A bleeding risk index for estimating the probability of major bleeding in hospitalized patients starting anticoagulant therapy.
 PURPOSE: To construct and test prospectively a bleeding risk index for estimating the probability of major bleeding in hospitalized patients starting long-term anticoagulant therapy.
 PATIENTS AND METHODS: In an inception cohort of 617 patients starting long-term anticoagulant therapy in one hospital, data were gathered retrospectively and bleeding was classified using reliable explicit criteria.
 We constructed a bleeding risk index by identifying and weighting independent predictors of major bleeding using a multivariate proportional-hazards model.
 The bleeding risk index was tested in 394 other patients prospectively identified in a second hospital.

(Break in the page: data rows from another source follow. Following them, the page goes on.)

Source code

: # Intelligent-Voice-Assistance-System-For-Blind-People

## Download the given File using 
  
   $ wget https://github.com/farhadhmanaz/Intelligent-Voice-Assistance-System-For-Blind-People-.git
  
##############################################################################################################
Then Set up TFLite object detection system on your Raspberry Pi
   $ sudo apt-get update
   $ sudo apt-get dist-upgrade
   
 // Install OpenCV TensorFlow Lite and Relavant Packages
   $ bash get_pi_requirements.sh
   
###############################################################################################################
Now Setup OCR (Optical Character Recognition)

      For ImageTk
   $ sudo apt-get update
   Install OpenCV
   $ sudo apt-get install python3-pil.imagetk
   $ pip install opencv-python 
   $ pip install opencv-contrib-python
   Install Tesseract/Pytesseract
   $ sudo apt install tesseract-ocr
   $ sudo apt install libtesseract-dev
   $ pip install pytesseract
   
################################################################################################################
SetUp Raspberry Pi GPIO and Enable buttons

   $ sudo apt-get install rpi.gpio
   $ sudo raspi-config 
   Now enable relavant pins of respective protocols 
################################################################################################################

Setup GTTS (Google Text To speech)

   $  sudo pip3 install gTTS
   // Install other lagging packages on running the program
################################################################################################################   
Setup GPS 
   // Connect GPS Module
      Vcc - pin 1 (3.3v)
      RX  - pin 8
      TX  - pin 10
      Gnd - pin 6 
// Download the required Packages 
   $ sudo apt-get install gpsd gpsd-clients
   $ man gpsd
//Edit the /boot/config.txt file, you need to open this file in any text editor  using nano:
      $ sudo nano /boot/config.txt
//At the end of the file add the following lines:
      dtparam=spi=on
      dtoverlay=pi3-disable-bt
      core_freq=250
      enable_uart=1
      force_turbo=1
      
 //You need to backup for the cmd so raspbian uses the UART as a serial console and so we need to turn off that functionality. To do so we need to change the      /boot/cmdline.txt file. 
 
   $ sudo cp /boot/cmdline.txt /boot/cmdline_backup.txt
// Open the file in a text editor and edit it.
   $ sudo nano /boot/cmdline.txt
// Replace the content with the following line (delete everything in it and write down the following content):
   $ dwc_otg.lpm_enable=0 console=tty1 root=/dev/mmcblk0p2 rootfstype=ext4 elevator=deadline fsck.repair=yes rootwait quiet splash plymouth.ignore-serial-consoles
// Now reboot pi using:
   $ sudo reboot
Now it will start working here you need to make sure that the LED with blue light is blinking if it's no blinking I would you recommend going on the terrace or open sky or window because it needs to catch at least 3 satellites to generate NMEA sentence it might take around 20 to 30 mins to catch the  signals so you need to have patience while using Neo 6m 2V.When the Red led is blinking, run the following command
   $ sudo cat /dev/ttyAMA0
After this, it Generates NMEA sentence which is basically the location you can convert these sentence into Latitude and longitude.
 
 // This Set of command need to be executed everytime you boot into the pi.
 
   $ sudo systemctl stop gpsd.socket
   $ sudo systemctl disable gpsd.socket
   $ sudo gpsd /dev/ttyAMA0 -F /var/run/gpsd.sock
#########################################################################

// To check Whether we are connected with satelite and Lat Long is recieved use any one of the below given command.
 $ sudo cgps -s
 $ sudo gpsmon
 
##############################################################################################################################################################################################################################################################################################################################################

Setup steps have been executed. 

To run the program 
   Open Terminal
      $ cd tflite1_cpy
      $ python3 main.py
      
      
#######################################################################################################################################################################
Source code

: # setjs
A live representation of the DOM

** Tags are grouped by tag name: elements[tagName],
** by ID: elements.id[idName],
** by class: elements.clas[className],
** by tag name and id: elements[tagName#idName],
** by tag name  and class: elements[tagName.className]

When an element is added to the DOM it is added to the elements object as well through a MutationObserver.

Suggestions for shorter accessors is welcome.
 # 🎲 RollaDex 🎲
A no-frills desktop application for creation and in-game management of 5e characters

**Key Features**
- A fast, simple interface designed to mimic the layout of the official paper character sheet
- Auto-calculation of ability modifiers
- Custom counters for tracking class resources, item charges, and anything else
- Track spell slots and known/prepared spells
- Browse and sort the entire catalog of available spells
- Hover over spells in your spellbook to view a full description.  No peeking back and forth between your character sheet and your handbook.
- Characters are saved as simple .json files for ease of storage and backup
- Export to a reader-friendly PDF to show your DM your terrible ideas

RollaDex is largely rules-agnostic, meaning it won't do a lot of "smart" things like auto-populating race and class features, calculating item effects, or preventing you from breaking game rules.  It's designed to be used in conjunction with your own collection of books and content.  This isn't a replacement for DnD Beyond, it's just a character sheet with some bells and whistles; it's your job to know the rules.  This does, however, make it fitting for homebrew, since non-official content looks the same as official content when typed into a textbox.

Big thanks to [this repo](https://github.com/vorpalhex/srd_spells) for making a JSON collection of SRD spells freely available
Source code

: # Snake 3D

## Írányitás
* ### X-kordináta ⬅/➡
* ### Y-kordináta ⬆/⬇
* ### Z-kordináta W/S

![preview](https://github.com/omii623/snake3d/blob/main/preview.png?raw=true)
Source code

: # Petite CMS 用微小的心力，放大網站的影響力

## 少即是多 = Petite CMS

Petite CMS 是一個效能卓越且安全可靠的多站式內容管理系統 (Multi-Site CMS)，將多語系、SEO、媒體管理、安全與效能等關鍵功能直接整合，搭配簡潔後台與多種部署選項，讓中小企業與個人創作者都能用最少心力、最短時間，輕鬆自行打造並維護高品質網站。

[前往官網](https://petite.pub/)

 The index was compared to physicians' predictions.
 RESULTS: Major bleeding developed before discharge in 61 of all 1,011 patients (6%).
 The bleeding risk index included four independent risk factors for major in-hospital bleeding: the number of specific comorbid conditions; heparin use in patients aged 60 years or older; maximal prothrombin or partial thromboplastin time 2.0 or more times control; liver dysfunction worsening during therapy.
 In the testing group, the index predicted major bleeding, which occurred in 3% of 235 low-risk patients, 16% of 96 middle-risk patients, and 19% of 63 high-risk patients (p less than 0.001).
 The bleeding risk index performed as well as physicians' predictions, and integration of the bleeding risk index with physicians' predictions led to a classification system that was more sensitive (p = 0.03) than physicians' predictions alone.
 In 86% of patients with a high risk of major bleeding, we identified specific ways of improving therapy, e.g., avoiding overanticoagulation and nonsteroidal anti-inflammatory agents.
 CONCLUSION: The bleeding risk index provides valid estimates of the probability of major bleeding in hospitalized patients starting long-term anticoagulant therapy and complements physicians' predictions.
 The possibility that bleeding can be prevented in high-risk patients warrants prospective evaluation.